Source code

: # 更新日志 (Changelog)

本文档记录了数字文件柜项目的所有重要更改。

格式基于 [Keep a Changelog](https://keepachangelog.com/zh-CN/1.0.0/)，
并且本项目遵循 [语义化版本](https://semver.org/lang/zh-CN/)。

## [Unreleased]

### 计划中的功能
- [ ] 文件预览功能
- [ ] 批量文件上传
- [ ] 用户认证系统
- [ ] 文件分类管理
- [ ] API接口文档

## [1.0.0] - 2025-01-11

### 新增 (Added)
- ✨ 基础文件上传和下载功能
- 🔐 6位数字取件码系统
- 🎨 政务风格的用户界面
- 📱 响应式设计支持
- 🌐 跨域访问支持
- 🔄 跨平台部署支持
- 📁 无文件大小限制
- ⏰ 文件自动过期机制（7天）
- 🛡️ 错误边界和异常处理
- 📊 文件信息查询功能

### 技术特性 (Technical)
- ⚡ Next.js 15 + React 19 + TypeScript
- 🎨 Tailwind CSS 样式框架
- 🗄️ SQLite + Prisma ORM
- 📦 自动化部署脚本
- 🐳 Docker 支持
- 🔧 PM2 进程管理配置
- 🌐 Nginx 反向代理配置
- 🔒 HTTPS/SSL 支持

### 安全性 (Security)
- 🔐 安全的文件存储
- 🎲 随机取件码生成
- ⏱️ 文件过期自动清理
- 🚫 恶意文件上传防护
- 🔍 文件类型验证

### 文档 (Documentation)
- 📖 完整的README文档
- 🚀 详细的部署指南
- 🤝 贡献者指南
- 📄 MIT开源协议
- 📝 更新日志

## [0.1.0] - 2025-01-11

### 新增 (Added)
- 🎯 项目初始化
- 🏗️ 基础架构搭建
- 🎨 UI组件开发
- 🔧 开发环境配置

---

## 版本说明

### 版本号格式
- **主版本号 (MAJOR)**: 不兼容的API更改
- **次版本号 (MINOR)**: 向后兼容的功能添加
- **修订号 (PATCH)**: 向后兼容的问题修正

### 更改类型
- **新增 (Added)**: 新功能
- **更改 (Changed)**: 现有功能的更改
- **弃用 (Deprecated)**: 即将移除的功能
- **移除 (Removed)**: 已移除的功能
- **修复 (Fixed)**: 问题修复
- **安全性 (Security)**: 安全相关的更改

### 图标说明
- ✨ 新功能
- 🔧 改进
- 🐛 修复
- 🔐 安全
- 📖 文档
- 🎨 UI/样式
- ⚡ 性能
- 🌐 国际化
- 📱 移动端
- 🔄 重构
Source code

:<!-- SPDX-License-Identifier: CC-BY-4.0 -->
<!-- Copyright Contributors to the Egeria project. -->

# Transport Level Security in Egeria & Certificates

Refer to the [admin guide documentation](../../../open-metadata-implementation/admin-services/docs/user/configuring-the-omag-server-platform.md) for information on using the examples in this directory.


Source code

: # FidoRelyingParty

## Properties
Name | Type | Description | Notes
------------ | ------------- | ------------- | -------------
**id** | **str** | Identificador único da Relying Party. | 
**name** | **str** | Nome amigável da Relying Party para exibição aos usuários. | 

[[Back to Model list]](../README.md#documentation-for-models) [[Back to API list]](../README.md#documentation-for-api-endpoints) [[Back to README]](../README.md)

# Exercise aim
Your reply needs to reproduce all of the listing exactly.

# Response to the task
Source code

: # 更新日志 (Changelog)

本文档记录了数字文件柜项目的所有重要更改。

格式基于 [Keep a Changelog](https://keepachangelog.com/zh-CN/1.0.0/)，
并且本项目遵循 [语义化版本](https://semver.org/lang/zh-CN/)。

## [Unreleased]

### 计划中的功能
- [ ] 文件预览功能
- [ ] 批量文件上传
- [ ] 用户认证系统
- [ ] 文件分类管理
- [ ] API接口文档

## [1.0.0] - 2025-01-11

### 新增 (Added)
- ✨ 基础文件上传和下载功能
- 🔐 6位数字取件码系统
- 🎨 政务风格的用户界面
- 📱 响应式设计支持
- 🌐 跨域访问支持
- 🔄 跨平台部署支持
- 📁 无文件大小限制
- ⏰ 文件自动过期机制（7天）
- 🛡️ 错误边界和异常处理
- 📊 文件信息查询功能

### 技术特性 (Technical)
- ⚡ Next.js 15 + React 19 + TypeScript
- 🎨 Tailwind CSS 样式框架
- 🗄️ SQLite + Prisma ORM
- 📦 自动化部署脚本
- 🐳 Docker 支持
- 🔧 PM2 进程管理配置
- 🌐 Nginx 反向代理配置
- 🔒 HTTPS/SSL 支持

### 安全性 (Security)
- 🔐 安全的文件存储
- 🎲 随机取件码生成
- ⏱️ 文件过期自动清理
- 🚫 恶意文件上传防护
- 🔍 文件类型验证

### 文档 (Documentation)
- 📖 完整的README文档
- 🚀 详细的部署指南
- 🤝 贡献者指南
- 📄 MIT开源协议
- 📝 更新日志

## [0.1.0] - 2025-01-11

### 新增 (Added)
- 🎯 项目初始化
- 🏗️ 基础架构搭建
- 🎨 UI组件开发
- 🔧 开发环境配置

---

## 版本说明

### 版本号格式
- **主版本号 (MAJOR)**: 不兼容的API更改
- **次版本号 (MINOR)**: 向后兼容的功能添加
- **修订号 (PATCH)**: 向后兼容的问题修正

### 更改类型
- **新增 (Added)**: 新功能
- **更改 (Changed)**: 现有功能的更改
- **弃用 (Deprecated)**: 即将移除的功能
- **移除 (Removed)**: 已移除的功能
- **修复 (Fixed)**: 问题修复
- **安全性 (Security)**: 安全相关的更改

### 图标说明
- ✨ 新功能
- 🔧 改进
- 🐛 修复
- 🔐 安全
- 📖 文档
- 🎨 UI/样式
- ⚡ 性能
- 🌐 国际化
- 📱 移动端
- 🔄 重构
Source code

:<!-- SPDX-License-Identifier: CC-BY-4.0 -->
<!-- Copyright Contributors to the Egeria project. -->

# Transport Level Security in Egeria & Certificates

Refer to the [admin guide documentation](../../../open-metadata-implementation/admin-services/docs/user/configuring-the-omag-server-platform.md) for information on using the examples in this directory.


Source code

: # FidoRelyingParty

## Properties
Name | Type | Description | Notes
------------ | ------------- | ------------- | -------------
**id** | **str** | Identificador único da Relying Party. | 
**name** | **str** | Nome amigável da Relying Party para exibição aos usuários. | 

[[Back to Model list]](../README.md#documentation-for-models) [[Back to API list]](../README.md#documentation-for-api-endpoints) [[Back to README]](../README.md)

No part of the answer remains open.